Netherlands , Belgium , Germany
speaker 1,300,000 (2001)

Indo-European languages

Official status
Recognized minority /
regional language in
Limburg Limburg
Language codes
ISO 639 -1


ISO 639 -2


ISO 639-3


Limburg language area including Noord-Limburg with Venlo and Ostbergisch , both of which, however, belong to Kleverländisch.

Limburgisch ( Dutch Limburgs , Limburgisch Limbörgsj , Lèmbörgs , Plat ) is the southern Lower Franconian dialect group and belongs to the continental West Germanic dialect continuum . In German studies it is also known as Southern Lower Franconian . It has language status under the European Charter for Regional and Minority Languages.

Other language names

The Limburg language, Limburgish , has different names in its contiguous distribution area in Belgium, Germany and the Netherlands:


In the Netherlands today the names Noord-Limburgs prevail (for the dialects of the northern part of the Dutch province of Limburg from Venlo ) and Zuid-Limburgs for the dialects of the southern parts of the province to Maastricht .


In Belgium, Limburg is divided into Wes-Limburgs (West Limburg ) for the Limburg dialects in Belgium , Centraal-Limburg (Central Limburg ) for the Belgian-Dutch transition areas and Oas-Limburg (East Limburg) for the language areas of the Netherlands (and northeast of Liège) .


In Germany the Limburg dialects were previously divided as follows: West Limburg included the areas of Belgium; Central Limburg was spoken in the neighboring Netherlands and East Limburg in neighboring Germany. The language name Westplatt was not widely used . Today's German linguistics refers to the Limburg language area as Südniederfränkisch , although this term is limited to Germany .


The subdialects of Limburg; it should be noted that Ostbergisch does not belong to this dialect group.

Today Limburg is used in the Netherlands ( Dutch Limburg ), Belgium ( Belgian Limburg and northeast of Liège ) and in neighboring Germany ( North Rhine-Westphalia around the cities of Heinsberg , Mönchengladbach , Düsseldorf , to Krefeld and Neuss and in the south of Duisburg ) spoken.

From the local administration all dialects of the Dutch province Limburg are now counted as Limburgish.
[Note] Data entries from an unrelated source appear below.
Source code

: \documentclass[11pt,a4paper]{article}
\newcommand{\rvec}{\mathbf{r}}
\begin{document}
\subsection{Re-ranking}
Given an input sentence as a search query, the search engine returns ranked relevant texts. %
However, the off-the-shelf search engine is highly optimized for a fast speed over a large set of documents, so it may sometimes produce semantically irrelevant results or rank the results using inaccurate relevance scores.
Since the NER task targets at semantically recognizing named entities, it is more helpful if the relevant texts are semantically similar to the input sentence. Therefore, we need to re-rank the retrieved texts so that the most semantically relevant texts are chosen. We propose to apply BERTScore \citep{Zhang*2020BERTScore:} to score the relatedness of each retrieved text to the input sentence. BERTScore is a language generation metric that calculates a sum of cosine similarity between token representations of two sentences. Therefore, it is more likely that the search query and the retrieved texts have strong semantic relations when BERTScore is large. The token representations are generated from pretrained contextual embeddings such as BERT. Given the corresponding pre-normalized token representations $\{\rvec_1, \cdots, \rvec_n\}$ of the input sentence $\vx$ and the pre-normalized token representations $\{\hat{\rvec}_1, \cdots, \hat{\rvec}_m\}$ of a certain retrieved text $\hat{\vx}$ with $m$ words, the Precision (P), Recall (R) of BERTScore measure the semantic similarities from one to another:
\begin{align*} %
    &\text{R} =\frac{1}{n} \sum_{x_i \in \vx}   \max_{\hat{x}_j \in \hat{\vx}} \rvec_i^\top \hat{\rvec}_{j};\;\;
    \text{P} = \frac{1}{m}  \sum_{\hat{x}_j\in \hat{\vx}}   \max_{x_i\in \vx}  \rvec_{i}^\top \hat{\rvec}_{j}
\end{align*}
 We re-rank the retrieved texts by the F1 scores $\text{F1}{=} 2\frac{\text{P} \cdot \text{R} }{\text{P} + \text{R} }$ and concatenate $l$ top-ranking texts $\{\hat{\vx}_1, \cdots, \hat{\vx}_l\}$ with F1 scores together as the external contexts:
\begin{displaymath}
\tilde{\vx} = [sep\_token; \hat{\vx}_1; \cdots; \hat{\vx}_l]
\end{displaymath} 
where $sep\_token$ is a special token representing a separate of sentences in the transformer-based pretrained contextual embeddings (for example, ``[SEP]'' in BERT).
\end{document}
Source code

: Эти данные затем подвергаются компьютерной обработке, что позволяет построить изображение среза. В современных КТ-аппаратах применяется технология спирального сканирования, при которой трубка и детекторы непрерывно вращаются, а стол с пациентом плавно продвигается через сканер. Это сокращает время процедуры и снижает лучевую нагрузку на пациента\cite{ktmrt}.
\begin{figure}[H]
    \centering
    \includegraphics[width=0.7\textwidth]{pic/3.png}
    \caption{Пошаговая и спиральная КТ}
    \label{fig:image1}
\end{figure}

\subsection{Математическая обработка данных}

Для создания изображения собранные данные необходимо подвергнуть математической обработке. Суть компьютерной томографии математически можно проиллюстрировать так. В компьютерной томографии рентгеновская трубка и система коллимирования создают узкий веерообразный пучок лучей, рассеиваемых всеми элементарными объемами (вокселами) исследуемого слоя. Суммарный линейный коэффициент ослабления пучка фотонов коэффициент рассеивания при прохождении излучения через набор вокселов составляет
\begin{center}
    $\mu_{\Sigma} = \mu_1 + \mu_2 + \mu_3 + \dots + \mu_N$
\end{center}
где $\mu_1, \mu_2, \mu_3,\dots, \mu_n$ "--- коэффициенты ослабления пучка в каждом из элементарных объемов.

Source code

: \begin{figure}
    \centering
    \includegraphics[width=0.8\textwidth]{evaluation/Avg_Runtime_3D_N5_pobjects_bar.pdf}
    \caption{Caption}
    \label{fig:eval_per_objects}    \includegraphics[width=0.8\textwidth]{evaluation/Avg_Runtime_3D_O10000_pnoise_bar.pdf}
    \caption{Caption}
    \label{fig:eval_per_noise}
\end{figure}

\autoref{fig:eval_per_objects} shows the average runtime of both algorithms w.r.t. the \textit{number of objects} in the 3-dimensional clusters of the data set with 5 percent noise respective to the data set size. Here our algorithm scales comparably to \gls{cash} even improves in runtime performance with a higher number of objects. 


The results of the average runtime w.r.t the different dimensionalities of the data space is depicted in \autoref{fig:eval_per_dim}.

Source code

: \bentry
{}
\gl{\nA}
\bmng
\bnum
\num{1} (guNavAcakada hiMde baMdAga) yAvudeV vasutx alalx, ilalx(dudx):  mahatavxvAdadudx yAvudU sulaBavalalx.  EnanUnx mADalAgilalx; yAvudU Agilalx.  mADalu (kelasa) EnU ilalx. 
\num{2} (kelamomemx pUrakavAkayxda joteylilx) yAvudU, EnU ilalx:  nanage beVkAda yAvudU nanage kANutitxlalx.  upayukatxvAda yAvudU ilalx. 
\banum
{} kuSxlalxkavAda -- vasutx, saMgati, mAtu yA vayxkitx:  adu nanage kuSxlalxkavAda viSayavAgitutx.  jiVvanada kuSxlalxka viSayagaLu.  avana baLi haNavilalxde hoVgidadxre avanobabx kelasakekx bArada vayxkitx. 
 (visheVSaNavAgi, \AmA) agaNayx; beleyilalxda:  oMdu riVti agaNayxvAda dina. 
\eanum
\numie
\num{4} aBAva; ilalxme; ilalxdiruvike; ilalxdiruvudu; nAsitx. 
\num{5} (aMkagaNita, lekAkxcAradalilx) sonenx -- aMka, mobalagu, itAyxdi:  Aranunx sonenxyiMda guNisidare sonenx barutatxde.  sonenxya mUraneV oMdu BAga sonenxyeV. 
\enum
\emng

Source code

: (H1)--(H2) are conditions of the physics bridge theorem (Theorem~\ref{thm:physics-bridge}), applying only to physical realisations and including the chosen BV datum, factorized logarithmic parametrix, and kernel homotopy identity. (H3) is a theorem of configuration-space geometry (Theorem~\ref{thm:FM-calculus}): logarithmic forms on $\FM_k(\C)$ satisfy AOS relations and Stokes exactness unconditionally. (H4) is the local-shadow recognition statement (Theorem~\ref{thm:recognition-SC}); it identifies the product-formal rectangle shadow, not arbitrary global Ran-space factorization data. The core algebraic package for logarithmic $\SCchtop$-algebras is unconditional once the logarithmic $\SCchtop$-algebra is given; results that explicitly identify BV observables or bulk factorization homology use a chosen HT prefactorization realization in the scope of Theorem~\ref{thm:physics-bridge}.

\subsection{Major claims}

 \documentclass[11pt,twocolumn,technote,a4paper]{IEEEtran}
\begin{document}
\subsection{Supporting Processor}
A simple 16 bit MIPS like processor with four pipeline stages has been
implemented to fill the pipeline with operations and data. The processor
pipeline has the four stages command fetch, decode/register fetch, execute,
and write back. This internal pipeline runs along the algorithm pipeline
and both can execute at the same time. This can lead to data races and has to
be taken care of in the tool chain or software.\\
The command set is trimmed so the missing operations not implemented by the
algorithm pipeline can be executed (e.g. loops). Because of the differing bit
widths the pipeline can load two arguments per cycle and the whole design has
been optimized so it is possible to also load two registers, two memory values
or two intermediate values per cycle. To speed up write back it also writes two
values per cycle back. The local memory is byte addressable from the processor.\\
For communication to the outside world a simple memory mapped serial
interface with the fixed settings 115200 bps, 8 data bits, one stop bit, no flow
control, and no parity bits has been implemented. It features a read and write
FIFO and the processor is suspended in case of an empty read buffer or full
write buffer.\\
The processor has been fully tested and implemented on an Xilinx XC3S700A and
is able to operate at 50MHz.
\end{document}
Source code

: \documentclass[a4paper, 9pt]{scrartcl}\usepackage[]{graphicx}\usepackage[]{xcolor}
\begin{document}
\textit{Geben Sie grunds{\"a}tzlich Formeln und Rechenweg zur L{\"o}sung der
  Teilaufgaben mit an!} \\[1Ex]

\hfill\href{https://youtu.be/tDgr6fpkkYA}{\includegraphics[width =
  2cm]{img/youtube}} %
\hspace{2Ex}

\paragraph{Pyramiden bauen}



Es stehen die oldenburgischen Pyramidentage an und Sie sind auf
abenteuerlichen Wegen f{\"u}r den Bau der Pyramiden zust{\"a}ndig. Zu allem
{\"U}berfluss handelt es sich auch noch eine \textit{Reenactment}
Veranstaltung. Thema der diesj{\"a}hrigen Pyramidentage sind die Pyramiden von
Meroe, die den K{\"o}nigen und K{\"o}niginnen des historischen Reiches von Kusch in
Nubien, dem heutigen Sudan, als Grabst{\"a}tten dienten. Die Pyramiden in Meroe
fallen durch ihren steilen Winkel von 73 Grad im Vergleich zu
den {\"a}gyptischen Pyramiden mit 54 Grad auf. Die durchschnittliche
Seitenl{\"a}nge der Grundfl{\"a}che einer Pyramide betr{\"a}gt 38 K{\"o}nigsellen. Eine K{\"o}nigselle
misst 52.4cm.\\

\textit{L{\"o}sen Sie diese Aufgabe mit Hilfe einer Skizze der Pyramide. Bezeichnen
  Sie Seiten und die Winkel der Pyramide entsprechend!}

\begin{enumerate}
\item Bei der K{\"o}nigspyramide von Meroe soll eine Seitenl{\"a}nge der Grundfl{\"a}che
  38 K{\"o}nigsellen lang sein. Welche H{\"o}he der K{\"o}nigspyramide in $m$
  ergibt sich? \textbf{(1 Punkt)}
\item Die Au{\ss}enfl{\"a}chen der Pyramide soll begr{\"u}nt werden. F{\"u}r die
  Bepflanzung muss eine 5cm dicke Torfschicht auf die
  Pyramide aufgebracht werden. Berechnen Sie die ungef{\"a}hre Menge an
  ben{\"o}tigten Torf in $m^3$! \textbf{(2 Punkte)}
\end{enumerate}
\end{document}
The Limburg- Südgeldersche transition area from Venlo is counted as Noord-Limburgs (also Gelders-Limburgs ) to Limburg. In addition, there are some small Ripuarian dialects similar to the Aachener Platt (for example Kirchrather , Völser , Simpelvelder and Bocholtzer Platt). In the province of Limburg they are linguistically out of the ordinary. There they are sometimes called Zuidoost-Limburgs in the sense of 'Platt von Süd-Ost-Limburg', while German linguists attribute them to Middle Franconian , which does not otherwise occur in the Netherlands.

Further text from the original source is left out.